A policy regarding “Workplace Anti-Violence” is printed in the HR Policy Handbook:
Ross Stores, Inc. and its affiliated companies are committed to preventing workplace violence and maintaining a safe working environment. The Company has adopted the following guidelines to deal with intimidation, harassment, or other threats of or actual violence that may impact the well-being of our associates. All full-time, part-time, temporary, and active associates are covered under this policy.
Prohibited conduct described in the handbook includes “[a]ny threat or act of violence occurring on Company premises.”2
The handbook also includes Ross Stores' zero tolerance policy for workplace violence:
Ross Stores, Inc. has zero tolerance for workplace violence and takes reports of threats of violence, incidents of actual violence, and suspicious individuals or activities extremely seriously and will investigate all such reports․ Anyone found to be responsible for threats of or actual violence or other conduct that is in violation of these guidelines will be subject to prompt disciplinary action up to and including permanent separation from the Company.
Vargas testified that Davenport and Miller were terminated from their jobs because of this “zero tolerance policy.” Ross Stores also set up a hotline discussed in the handbook and urged associates to report “any serious dispute or concerning situation either by calling the [hotline] or bringing the situation to the attention of their manager before the situation escalates.”
Here, the evidence presented by Miller—the HR Policy Handbook, the testimony that Davenport and Miller were fired because of Ross Stores' zero tolerance policy, and the associate hotline—does not show actual control. This evidence demonstrates nothing more than the promulgation of safety policies. Ross Dress for Less complied with the “zero tolerance policy” in firing Davenport and Miller, but there is no evidence that Ross Dress for Less was obligated to follow the policy.
Miller did not present evidence of control required to impose negligence liability on Ross Stores. Absent a showing of direct participation by Ross Stores in the circumstances precipitating Miller's injuries, there is no basis for concluding that Ross Stores was required to protect Miller from the injuries that occurred at Store 334. See Abdel-Fattah, 948 S.W.2d at 385-86 (holding parent corporation could not be held liable for a subsidiary employee's injuries caused by another subsidiary employee's assault).
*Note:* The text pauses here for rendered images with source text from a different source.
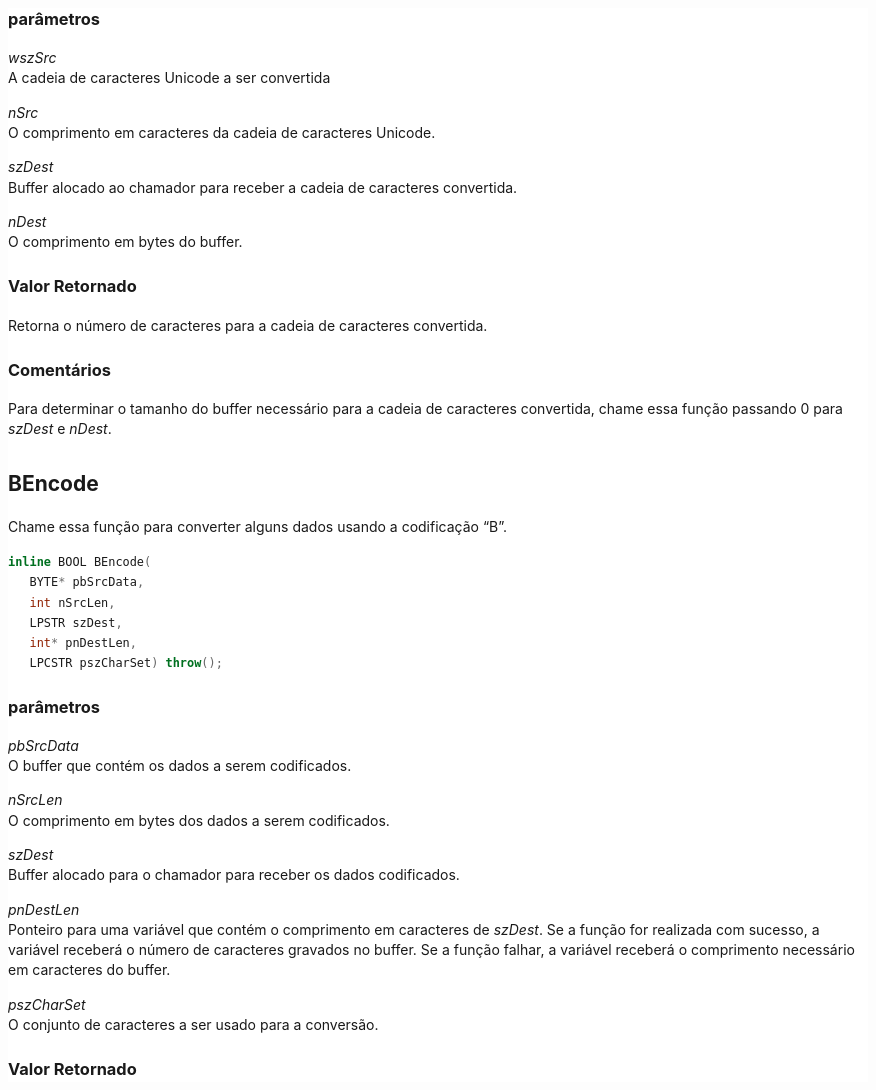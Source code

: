 ### <a name="parameters"></a>parâmetros

*wszSrc*<br/>
A cadeia de caracteres Unicode a ser convertida

*nSrc*<br/>
O comprimento em caracteres da cadeia de caracteres Unicode.

*szDest*<br/>
Buffer alocado ao chamador para receber a cadeia de caracteres convertida.

*nDest*<br/>
O comprimento em bytes do buffer.

### <a name="return-value"></a>Valor Retornado

Retorna o número de caracteres para a cadeia de caracteres convertida.

### <a name="remarks"></a>Comentários

Para determinar o tamanho do buffer necessário para a cadeia de caracteres convertida, chame essa função passando 0 para *szDest* e *nDest*.

## <a name="bencode"></a><a name="bencode"></a> BEncode

Chame essa função para converter alguns dados usando a codificação “B”.

```cpp
inline BOOL BEncode(
   BYTE* pbSrcData,
   int nSrcLen,
   LPSTR szDest,
   int* pnDestLen,
   LPCSTR pszCharSet) throw();
```

### <a name="parameters"></a>parâmetros

*pbSrcData*<br/>
O buffer que contém os dados a serem codificados.

*nSrcLen*<br/>
O comprimento em bytes dos dados a serem codificados.

*szDest*<br/>
Buffer alocado para o chamador para receber os dados codificados.

*pnDestLen*<br/>
Ponteiro para uma variável que contém o comprimento em caracteres de *szDest*. Se a função for realizada com sucesso, a variável receberá o número de caracteres gravados no buffer. Se a função falhar, a variável receberá o comprimento necessário em caracteres do buffer.

*pszCharSet*<br/>
O conjunto de caracteres a ser usado para a conversão.

### <a name="return-value"></a>Valor Retornado
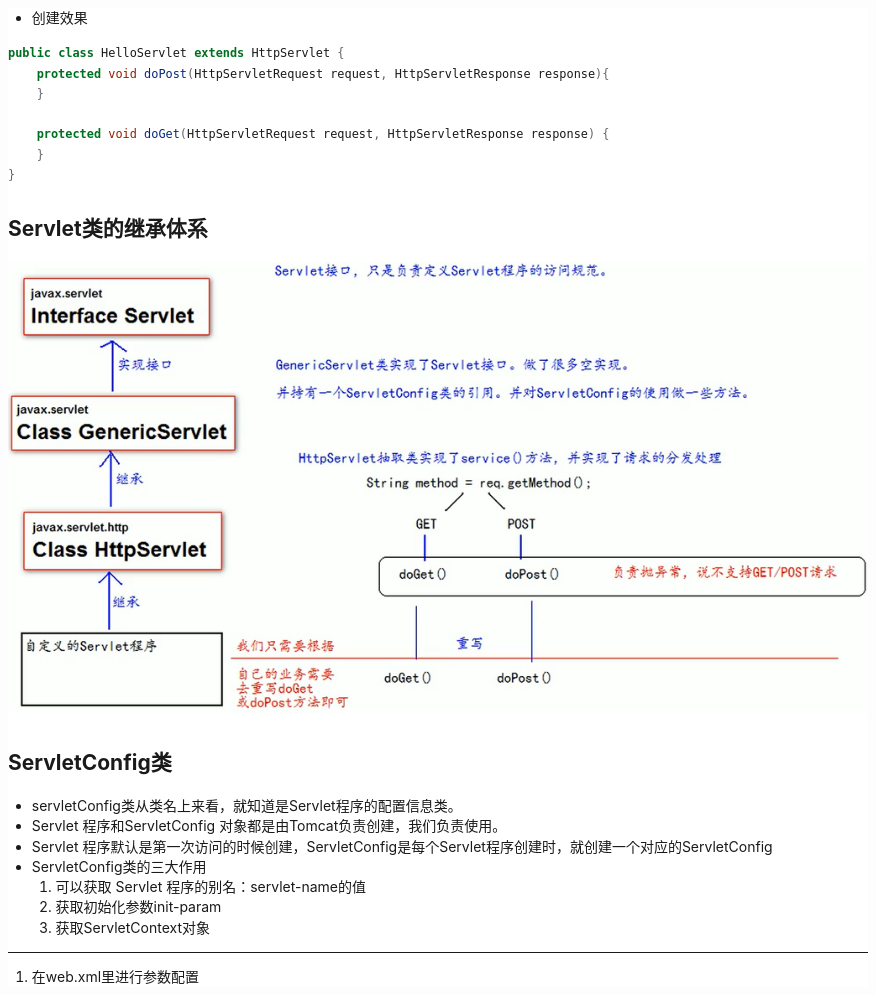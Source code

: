 - 创建效果

```java
public class HelloServlet extends HttpServlet {
    protected void doPost(HttpServletRequest request, HttpServletResponse response){
    }

    protected void doGet(HttpServletRequest request, HttpServletResponse response) {
    }
}
```

## Servlet类的继承体系

![image-20200429110956771](图片.assets/image-20200429110956771.png)

## ServletConfig类

- servletConfig类从类名上来看，就知道是Servlet程序的配置信息类。
- Servlet 程序和ServletConfig 对象都是由Tomcat负责创建，我们负责使用。
- Servlet 程序默认是第一次访问的时候创建，ServletConfig是每个Servlet程序创建时，就创建一个对应的ServletConfig
- ServletConfig类的三大作用
  1. 可以获取 Servlet 程序的别名：servlet-name的值
  2. 获取初始化参数init-param
  3. 获取ServletContext对象

---

1. 在web.xml里进行参数配置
The evidence does not show that Ross Stores directly participated in the acts that caused Miller's injuries. See id.
We conclude there is legally insufficient evidence that Ross Stores assumed control over the safety of Ross Dress for Less employees. We sustain Ross Stores' sufficiency challenge.
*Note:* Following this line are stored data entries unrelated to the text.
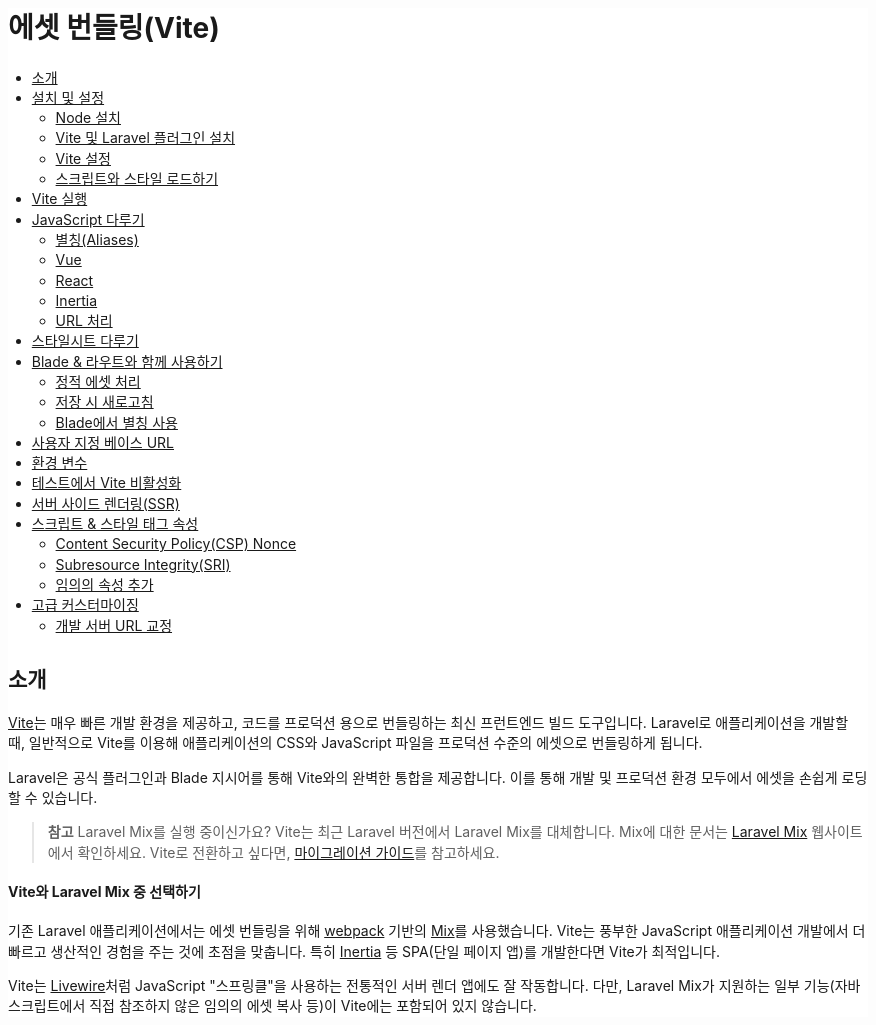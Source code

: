 # 에셋 번들링(Vite)

- [소개](#introduction)
- [설치 및 설정](#installation)
  - [Node 설치](#installing-node)
  - [Vite 및 Laravel 플러그인 설치](#installing-vite-and-laravel-plugin)
  - [Vite 설정](#configuring-vite)
  - [스크립트와 스타일 로드하기](#loading-your-scripts-and-styles)
- [Vite 실행](#running-vite)
- [JavaScript 다루기](#working-with-scripts)
  - [별칭(Aliases)](#aliases)
  - [Vue](#vue)
  - [React](#react)
  - [Inertia](#inertia)
  - [URL 처리](#url-processing)
- [스타일시트 다루기](#working-with-stylesheets)
- [Blade & 라우트와 함께 사용하기](#working-with-blade-and-routes)
  - [정적 에셋 처리](#blade-processing-static-assets)
  - [저장 시 새로고침](#blade-refreshing-on-save)
  - [Blade에서 별칭 사용](#blade-aliases)
- [사용자 지정 베이스 URL](#custom-base-urls)
- [환경 변수](#environment-variables)
- [테스트에서 Vite 비활성화](#disabling-vite-in-tests)
- [서버 사이드 렌더링(SSR)](#ssr)
- [스크립트 & 스타일 태그 속성](#script-and-style-attributes)
  - [Content Security Policy(CSP) Nonce](#content-security-policy-csp-nonce)
  - [Subresource Integrity(SRI)](#subresource-integrity-sri)
  - [임의의 속성 추가](#arbitrary-attributes)
- [고급 커스터마이징](#advanced-customization)
  - [개발 서버 URL 교정](#correcting-dev-server-urls)

<a name="introduction"></a>
## 소개

[Vite](https://vitejs.dev)는 매우 빠른 개발 환경을 제공하고, 코드를 프로덕션 용으로 번들링하는 최신 프런트엔드 빌드 도구입니다. Laravel로 애플리케이션을 개발할 때, 일반적으로 Vite를 이용해 애플리케이션의 CSS와 JavaScript 파일을 프로덕션 수준의 에셋으로 번들링하게 됩니다.

Laravel은 공식 플러그인과 Blade 지시어를 통해 Vite와의 완벽한 통합을 제공합니다. 이를 통해 개발 및 프로덕션 환경 모두에서 에셋을 손쉽게 로딩할 수 있습니다.

> **참고**
> Laravel Mix를 실행 중이신가요? Vite는 최근 Laravel 버전에서 Laravel Mix를 대체합니다. Mix에 대한 문서는 [Laravel Mix](https://laravel-mix.com/) 웹사이트에서 확인하세요. Vite로 전환하고 싶다면, [마이그레이션 가이드](https://github.com/laravel/vite-plugin/blob/main/UPGRADE.md#migrating-from-laravel-mix-to-vite)를 참고하세요.

<a name="vite-or-mix"></a>
#### Vite와 Laravel Mix 중 선택하기

기존 Laravel 애플리케이션에서는 에셋 번들링을 위해 [webpack](https://webpack.js.org/) 기반의 [Mix](https://laravel-mix.com/)를 사용했습니다. Vite는 풍부한 JavaScript 애플리케이션 개발에서 더 빠르고 생산적인 경험을 주는 것에 초점을 맞춥니다. 특히 [Inertia](https://inertiajs.com) 등 SPA(단일 페이지 앱)를 개발한다면 Vite가 최적입니다.

Vite는 [Livewire](https://laravel-livewire.com)처럼 JavaScript "스프링클"을 사용하는 전통적인 서버 렌더 앱에도 잘 작동합니다. 다만, Laravel Mix가 지원하는 일부 기능(자바스크립트에서 직접 참조하지 않은 임의의 에셋 복사 등)이 Vite에는 포함되어 있지 않습니다.
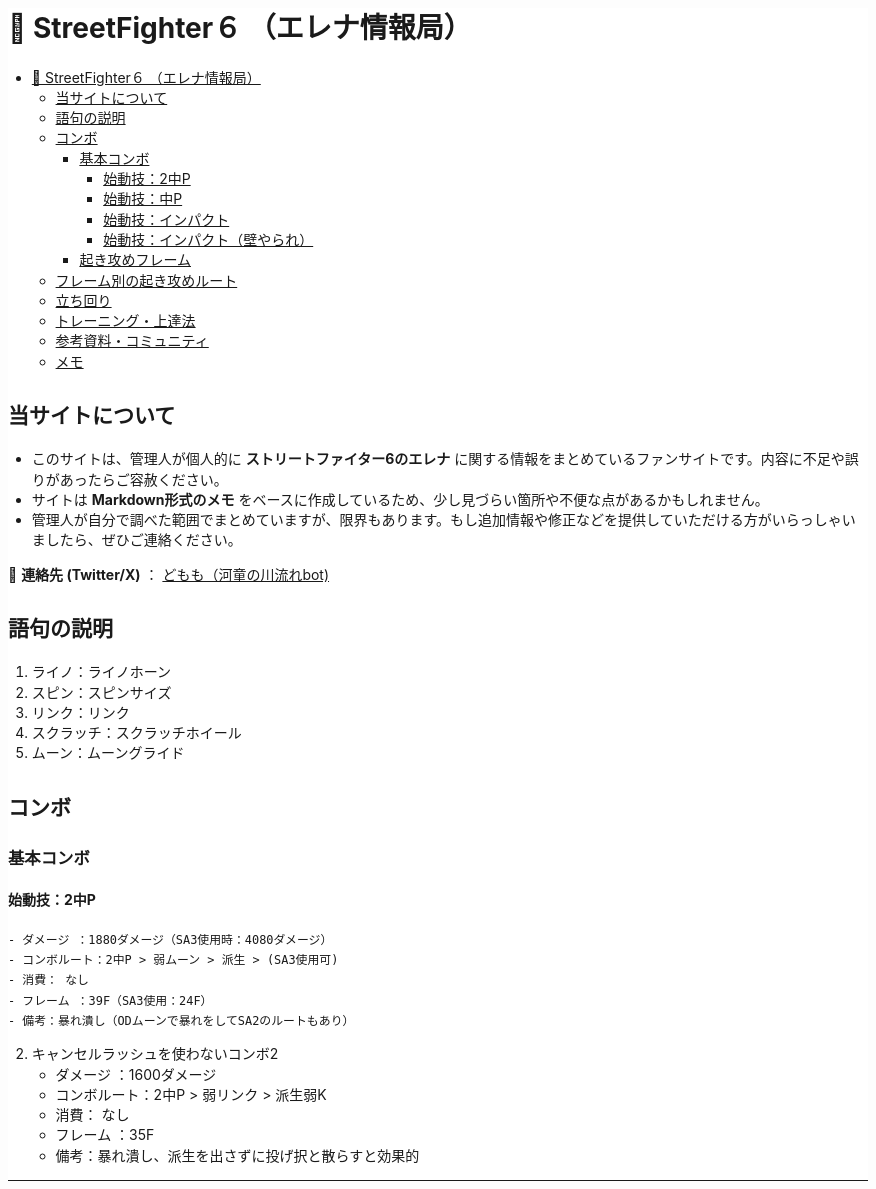 # 🌱 StreetFighter６ （エレナ情報局）

- [🌱 StreetFighter６ （エレナ情報局）](#-streetfighter６-エレナ情報局)
  - [当サイトについて](#当サイトについて)
  - [語句の説明](#語句の説明)
  - [コンボ](#コンボ)
    - [基本コンボ](#基本コンボ)
      - [始動技：2中P](#始動技2中p)
      - [始動技：中P](#始動技中p)
      - [始動技：インパクト](#始動技インパクト)
      - [始動技：インパクト（壁やられ）](#始動技インパクト壁やられ)
    - [起き攻めフレーム](#起き攻めフレーム)
  - [フレーム別の起き攻めルート](#フレーム別の起き攻めルート)
  - [立ち回り](#立ち回り)
  - [トレーニング・上達法](#トレーニング上達法)
  - [参考資料・コミュニティ](#参考資料コミュニティ)
  - [メモ](#メモ)

## 当サイトについて

- このサイトは、管理人が個人的に **ストリートファイター6のエレナ** に関する情報をまとめているファンサイトです。内容に不足や誤りがあったらご容赦ください。  
- サイトは **Markdown形式のメモ** をベースに作成しているため、少し見づらい箇所や不便な点があるかもしれません。  
- 管理人が自分で調べた範囲でまとめていますが、限界もあります。もし追加情報や修正などを提供していただける方がいらっしゃいましたら、ぜひご連絡ください。  

📮 **連絡先 (Twitter/X)**  ： [どもも（河童の川流れbot)](https://x.com/hariharipoe)

## 語句の説明

1. ライノ：ライノホーン
2. スピン：スピンサイズ
3. リンク：リンク
4. スクラッチ：スクラッチホイール
5. ムーン：ムーングライド

## コンボ

### 基本コンボ

#### 始動技：2中P

    - ダメージ ：1880ダメージ（SA3使用時：4080ダメージ）
    - コンボルート：2中P > 弱ムーン > 派生 > (SA3使用可)
    - 消費： なし
    - フレーム ：39F（SA3使用：24F）
    - 備考：暴れ潰し（ODムーンで暴れをしてSA2のルートもあり）
  
2. キャンセルラッシュを使わないコンボ2
    - ダメージ ：1600ダメージ
    - コンボルート：2中P > 弱リンク > 派生弱K
    - 消費： なし
    - フレーム ：35F
    - 備考：暴れ潰し、派生を出さずに投げ択と散らすと効果的

---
We conclude that Ross Stores was not required to raise a misidentification defense or file special exceptions in the trial court to bring a sufficiency challenge on appeal and the jury's negligence finding is not supported by legally sufficient evidence. We reverse the judgment of the trial court and render judgment that Miller take nothing by way of his claims against Ross Stores.
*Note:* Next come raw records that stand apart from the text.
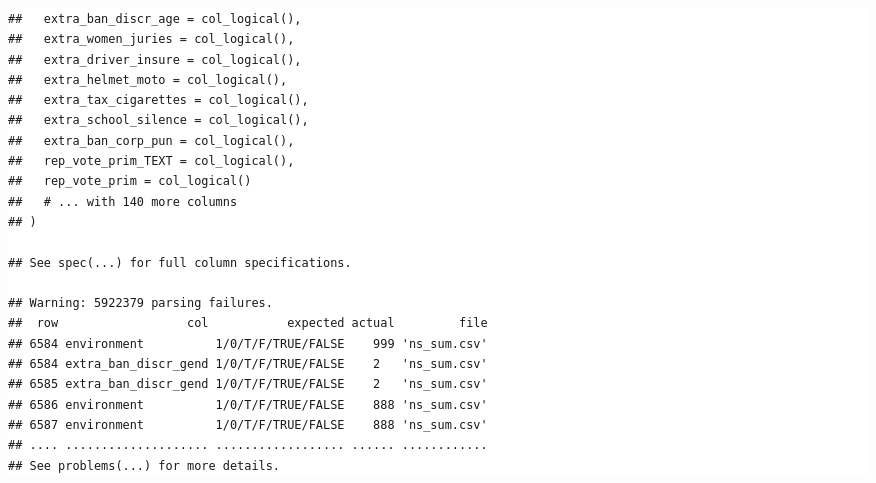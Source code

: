     ##   extra_ban_discr_age = col_logical(),
    ##   extra_women_juries = col_logical(),
    ##   extra_driver_insure = col_logical(),
    ##   extra_helmet_moto = col_logical(),
    ##   extra_tax_cigarettes = col_logical(),
    ##   extra_school_silence = col_logical(),
    ##   extra_ban_corp_pun = col_logical(),
    ##   rep_vote_prim_TEXT = col_logical(),
    ##   rep_vote_prim = col_logical()
    ##   # ... with 140 more columns
    ## )

    ## See spec(...) for full column specifications.

    ## Warning: 5922379 parsing failures.
    ##  row                  col           expected actual         file
    ## 6584 environment          1/0/T/F/TRUE/FALSE    999 'ns_sum.csv'
    ## 6584 extra_ban_discr_gend 1/0/T/F/TRUE/FALSE    2   'ns_sum.csv'
    ## 6585 extra_ban_discr_gend 1/0/T/F/TRUE/FALSE    2   'ns_sum.csv'
    ## 6586 environment          1/0/T/F/TRUE/FALSE    888 'ns_sum.csv'
    ## 6587 environment          1/0/T/F/TRUE/FALSE    888 'ns_sum.csv'
    ## .... .................... .................. ...... ............
    ## See problems(...) for more details.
1. We also note that in its answer, Ross Stores put Miller on notice that Ross Stores “did not employ [Miller] and/or any co-worker of [Miller] alleged[ly] involved in the incident [and] did not own, possess, or control the premises on the date of the incident.” Ross Stores also identified Ross Dress for Less as a potential party in discovery.
2. “Company” is not defined in the excerpts of the handbook admitted at trial. Miller contends that “Company” refers to Ross Stores because only “Ross” is referenced in the handbook. As mentioned, we cannot infer that a general reference to “Ross” means Ross Stores. See Guerra, 348 S.W.3d at 229-30.